What an interesting and practical problem! I'd think about it this
way:

Thinking approximately, there's a 10/25 = 2/5 chance that each
question you prepare will be on the test, and 3/5 that it won't. Say
you prepare 6 of them. The probability that none of the 6 will be on
the test is (3/5)^6, or 0.0467. The probability that exactly 1 will be
on the test is (3/5)^5 times (2/5)^1 times the number of choices for
which one will be the one on the test, which is 6. (This corresponds
to a binomial formula: (3/5)^5 * (2/5)^1 * C(6,1). In case you're not
familiar with the notation, C(6,1) is the number of ways to choose 1
thing out of a total of 6. It's just 6.)

So the approximate calculation says that the chance of only one of
your 6 questions being on the test is 0.1867, and that the chance of
none being on the test is 0.0467, so 0.233 is the probability that
either of these two will be the case, and 1-0.233 = 0.767 is the
probability that everything will be fine.

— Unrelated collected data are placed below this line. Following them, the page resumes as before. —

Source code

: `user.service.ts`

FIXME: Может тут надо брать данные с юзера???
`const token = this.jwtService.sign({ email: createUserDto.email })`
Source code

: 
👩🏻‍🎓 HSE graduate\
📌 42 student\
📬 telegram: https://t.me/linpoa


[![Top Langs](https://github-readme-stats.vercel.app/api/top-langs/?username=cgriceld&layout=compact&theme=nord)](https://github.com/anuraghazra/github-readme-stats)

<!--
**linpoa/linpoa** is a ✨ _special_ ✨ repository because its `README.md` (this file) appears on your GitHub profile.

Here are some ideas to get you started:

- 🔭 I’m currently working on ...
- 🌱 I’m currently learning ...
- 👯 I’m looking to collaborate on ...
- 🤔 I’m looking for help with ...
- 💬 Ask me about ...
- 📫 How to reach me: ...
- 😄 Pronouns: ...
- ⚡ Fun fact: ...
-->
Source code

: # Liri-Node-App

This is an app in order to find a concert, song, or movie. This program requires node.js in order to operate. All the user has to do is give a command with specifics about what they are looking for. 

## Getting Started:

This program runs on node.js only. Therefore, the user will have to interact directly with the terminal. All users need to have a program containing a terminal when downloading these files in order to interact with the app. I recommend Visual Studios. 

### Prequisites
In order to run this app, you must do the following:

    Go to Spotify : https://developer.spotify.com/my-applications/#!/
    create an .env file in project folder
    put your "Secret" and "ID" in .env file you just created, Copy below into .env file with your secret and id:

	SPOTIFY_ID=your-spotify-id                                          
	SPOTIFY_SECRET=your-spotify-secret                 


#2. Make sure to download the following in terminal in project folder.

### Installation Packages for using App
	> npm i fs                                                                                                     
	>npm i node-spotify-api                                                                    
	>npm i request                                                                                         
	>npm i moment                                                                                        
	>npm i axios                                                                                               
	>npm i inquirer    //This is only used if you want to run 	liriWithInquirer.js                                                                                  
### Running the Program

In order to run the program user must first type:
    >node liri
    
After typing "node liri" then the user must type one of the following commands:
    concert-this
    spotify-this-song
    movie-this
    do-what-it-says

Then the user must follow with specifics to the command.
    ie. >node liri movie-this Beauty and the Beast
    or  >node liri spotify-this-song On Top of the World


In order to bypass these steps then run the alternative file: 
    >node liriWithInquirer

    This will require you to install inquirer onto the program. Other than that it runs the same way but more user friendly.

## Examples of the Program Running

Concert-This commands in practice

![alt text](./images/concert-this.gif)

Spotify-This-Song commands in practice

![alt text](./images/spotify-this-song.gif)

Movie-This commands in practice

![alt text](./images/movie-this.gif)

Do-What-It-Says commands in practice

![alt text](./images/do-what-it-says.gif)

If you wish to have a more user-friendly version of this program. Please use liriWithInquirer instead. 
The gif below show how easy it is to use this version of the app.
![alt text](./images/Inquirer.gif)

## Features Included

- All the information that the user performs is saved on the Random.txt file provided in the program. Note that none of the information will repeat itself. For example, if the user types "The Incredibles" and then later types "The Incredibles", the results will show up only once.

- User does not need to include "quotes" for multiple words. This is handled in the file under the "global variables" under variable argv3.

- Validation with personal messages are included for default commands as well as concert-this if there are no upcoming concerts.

This calculation for 6
indicates that 7 or 8 questions is probably the right number to
prepare.

To find the answer precisely, you should count combinations, and we'll
see a lot more of those C(n,k) formulas. Start with the idea that
there are 10 threads on the test and 15 not on the test, and of those
you are going to pick 7 threads to prepare. The total number of ways
to pick 7 threads is C(25,7). The number of ways to be completely
unlucky (no overlap) is C(15,7). So the probability of this is
C(15,7)/C(25,7)=0.0134. The number of ways to be "partially unlucky"
(overlap of one thread) is: 10*C(15,6). This comes from the fact that
there are 10 ways to choose the lucky thread, and C(15,6) ways to
choose the remaining 6 which you study out of the 15 that aren't going
to be on the test. 10*C(15,6)/C(25,7)=0.1041, so the total probability
for overlap of 0 or 1 is 0.1175.

It looks as though you'll have to study at least 8 threads to get to
your 95% assurance. Can you finish the calculation?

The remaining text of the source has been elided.